Records for the task: Begin

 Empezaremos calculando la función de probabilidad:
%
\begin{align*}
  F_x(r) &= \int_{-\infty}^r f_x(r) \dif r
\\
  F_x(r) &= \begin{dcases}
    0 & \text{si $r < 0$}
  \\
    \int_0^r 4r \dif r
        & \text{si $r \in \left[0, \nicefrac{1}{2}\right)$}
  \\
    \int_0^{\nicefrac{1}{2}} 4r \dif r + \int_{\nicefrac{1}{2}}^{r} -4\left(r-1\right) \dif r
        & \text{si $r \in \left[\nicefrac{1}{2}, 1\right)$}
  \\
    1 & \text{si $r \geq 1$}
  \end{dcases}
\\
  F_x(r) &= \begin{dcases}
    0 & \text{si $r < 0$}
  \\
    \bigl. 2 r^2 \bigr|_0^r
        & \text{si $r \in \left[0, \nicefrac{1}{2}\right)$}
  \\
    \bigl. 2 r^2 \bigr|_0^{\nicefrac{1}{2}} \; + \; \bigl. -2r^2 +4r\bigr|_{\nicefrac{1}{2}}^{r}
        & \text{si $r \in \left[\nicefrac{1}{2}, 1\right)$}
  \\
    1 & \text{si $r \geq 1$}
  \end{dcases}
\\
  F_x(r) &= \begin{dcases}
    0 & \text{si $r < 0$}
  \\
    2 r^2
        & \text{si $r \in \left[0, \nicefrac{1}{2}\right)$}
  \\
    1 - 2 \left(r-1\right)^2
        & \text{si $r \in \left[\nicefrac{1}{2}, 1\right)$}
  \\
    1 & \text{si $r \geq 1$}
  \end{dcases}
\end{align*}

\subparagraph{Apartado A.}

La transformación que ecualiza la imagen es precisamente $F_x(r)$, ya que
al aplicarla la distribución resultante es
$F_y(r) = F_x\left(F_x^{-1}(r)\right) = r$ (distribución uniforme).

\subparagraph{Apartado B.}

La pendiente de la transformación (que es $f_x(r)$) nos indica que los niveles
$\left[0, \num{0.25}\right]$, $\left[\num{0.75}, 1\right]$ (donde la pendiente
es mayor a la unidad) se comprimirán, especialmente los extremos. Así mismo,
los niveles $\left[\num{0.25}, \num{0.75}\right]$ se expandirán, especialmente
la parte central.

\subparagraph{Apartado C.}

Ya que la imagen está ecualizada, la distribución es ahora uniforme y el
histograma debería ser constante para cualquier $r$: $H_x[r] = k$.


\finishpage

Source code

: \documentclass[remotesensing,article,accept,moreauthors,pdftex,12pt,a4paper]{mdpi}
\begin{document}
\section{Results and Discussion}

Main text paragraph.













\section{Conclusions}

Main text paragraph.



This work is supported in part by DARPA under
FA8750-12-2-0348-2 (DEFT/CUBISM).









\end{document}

Records for the task: End
Records for the task: Begin

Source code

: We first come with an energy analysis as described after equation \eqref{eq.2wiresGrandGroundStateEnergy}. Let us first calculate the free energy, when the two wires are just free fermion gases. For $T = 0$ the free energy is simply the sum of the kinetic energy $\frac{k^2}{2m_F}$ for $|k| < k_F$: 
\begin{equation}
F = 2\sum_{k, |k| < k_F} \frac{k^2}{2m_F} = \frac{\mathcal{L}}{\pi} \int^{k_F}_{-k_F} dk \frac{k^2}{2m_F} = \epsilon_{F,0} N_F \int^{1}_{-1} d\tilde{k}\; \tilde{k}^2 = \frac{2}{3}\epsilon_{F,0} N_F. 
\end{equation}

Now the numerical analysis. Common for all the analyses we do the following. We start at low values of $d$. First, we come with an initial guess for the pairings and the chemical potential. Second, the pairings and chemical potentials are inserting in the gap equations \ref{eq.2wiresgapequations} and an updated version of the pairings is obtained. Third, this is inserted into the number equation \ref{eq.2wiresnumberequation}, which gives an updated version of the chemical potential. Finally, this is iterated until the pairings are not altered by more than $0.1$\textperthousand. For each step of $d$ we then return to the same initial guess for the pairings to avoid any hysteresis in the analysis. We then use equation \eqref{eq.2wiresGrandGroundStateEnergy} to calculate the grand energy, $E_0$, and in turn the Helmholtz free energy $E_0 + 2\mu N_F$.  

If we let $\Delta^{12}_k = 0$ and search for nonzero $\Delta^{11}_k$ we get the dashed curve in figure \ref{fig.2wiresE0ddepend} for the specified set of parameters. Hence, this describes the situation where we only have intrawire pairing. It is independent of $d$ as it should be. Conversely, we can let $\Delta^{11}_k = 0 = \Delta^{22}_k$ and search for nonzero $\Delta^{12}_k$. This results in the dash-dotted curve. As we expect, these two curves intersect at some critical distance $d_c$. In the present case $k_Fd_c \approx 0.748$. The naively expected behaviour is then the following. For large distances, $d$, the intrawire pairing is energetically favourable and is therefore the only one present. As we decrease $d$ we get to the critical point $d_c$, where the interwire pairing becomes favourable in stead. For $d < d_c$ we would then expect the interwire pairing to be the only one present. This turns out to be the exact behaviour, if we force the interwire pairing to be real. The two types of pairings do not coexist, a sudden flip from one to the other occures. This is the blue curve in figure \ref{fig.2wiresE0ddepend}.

Records for the task: End

■ Required work
Search the data above and return each line in which "bigr" occurs.

■ Exercise output
    \bigl. 2 r^2 \bigr|_0^r
    \bigl. 2 r^2 \bigr|_0^{\nicefrac{1}{2}} \; + \; \bigl. -2r^2 +4r\bigr|_{\nicefrac{1}{2}}^{r}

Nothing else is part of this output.